Als dichter wilde Hikmet schrijven over de universele gevoelens, hij zei daarover: “Ik wil dat alles wat eigen is aan de mens ook eigen is aan mijn poëzie”. Hij schreef over de liefde, de dood, vrede en revolutie, vreugde en verdriet, hoop en hopeloosheid.
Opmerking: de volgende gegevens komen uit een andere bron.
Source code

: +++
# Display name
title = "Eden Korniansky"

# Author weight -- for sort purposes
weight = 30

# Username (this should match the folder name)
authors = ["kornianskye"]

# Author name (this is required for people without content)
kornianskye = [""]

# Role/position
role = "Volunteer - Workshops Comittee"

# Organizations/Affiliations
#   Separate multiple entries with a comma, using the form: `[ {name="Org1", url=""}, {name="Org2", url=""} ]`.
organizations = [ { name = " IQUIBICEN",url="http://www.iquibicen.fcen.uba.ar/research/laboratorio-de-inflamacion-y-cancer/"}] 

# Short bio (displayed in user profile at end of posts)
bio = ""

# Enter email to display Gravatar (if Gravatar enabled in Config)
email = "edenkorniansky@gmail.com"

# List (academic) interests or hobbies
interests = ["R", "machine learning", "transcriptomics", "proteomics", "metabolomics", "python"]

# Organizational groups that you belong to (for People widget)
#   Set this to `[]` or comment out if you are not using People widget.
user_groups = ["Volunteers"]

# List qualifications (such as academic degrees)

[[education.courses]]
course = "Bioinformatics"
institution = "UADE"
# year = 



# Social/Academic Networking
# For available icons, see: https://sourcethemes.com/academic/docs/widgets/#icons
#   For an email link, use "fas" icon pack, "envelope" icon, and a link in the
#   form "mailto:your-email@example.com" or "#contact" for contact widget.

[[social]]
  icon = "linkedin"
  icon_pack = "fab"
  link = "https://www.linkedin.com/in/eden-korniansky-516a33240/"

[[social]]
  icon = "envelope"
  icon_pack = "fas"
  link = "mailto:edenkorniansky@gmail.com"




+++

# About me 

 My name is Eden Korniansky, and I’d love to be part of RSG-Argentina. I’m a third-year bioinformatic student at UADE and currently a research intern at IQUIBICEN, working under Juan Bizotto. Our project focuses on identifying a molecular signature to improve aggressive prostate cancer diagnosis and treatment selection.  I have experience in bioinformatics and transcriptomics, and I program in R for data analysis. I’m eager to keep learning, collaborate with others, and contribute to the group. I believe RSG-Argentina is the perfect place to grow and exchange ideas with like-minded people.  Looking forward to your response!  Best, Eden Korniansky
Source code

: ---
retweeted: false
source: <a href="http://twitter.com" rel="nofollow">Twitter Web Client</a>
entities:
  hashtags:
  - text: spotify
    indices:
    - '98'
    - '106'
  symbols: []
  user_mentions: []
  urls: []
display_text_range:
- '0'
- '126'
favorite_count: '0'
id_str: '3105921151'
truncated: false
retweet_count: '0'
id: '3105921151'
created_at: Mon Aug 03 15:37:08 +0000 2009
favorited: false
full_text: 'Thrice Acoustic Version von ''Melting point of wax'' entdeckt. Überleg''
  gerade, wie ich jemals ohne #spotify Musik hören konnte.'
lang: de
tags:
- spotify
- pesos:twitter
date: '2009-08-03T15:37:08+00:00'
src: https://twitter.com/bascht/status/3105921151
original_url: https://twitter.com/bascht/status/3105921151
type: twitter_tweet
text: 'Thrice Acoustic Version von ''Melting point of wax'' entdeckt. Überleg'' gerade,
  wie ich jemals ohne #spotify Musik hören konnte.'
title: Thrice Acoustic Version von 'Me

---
Ook zei hij: “Als de lezer een gedicht wil lezen over het 1 meifeest dan moet hij bij mij zijn, en als hij een gedicht wil lezen over zijn onbeantwoorde liefde, dan moet hij ook mijn boeken lezen”, om zijn brede interesse en thematiek maar aan te geven.
Ik koos uit de bundel ‘De mooiste gedichten van Nâzim Hikmet’ uit 2007 een liefdesgedicht getiteld ‘Ik heb je lief’ geschreven op 27 augustus 1960.
.
Ik heb je lief
.
Zoals men brood in zout dipt en eet, zo heb ik je lief,
zoals ik ’s nachts, door koorts uit mijn slaap gehaald,
mijn brandende mond aan de waterkraan druk, zo
[heb ik je lief,
zoals men een zwaar pakje van de post waar men inhoud, noch
[afzender van kent,
haastig, blij en nieuwsgierig opent, zo heb ik je lief,
zoals ik voor de eerste keer over de oceaan zou vliegen
[zo heb ik je lief,
zoals de avond zacht over Istanbul valt
en me ontroert, zo heb ik je lief,
zoals ik zou roepen ‘Goddank, we leven!’, zo heb ik je lief.
.
Klaaglied
Stevie Smith
.
Lezend in de bundel ‘Vrienden zonder grenzen’ liedteksten & gedichten over vriendschap, uit 1993, samengesteld door Henk van Zuiden en Emanuel Overbeeke, stuitte ik op een gedicht van Stevie Smith. De Engelse dichter en schrijfster Stevie Smith (1902-1971) ken ik sinds ik Joris Lenstra het prachtige gedicht Not Waving But Drowning bij een podium van Ongehoord! hoorde voordragen.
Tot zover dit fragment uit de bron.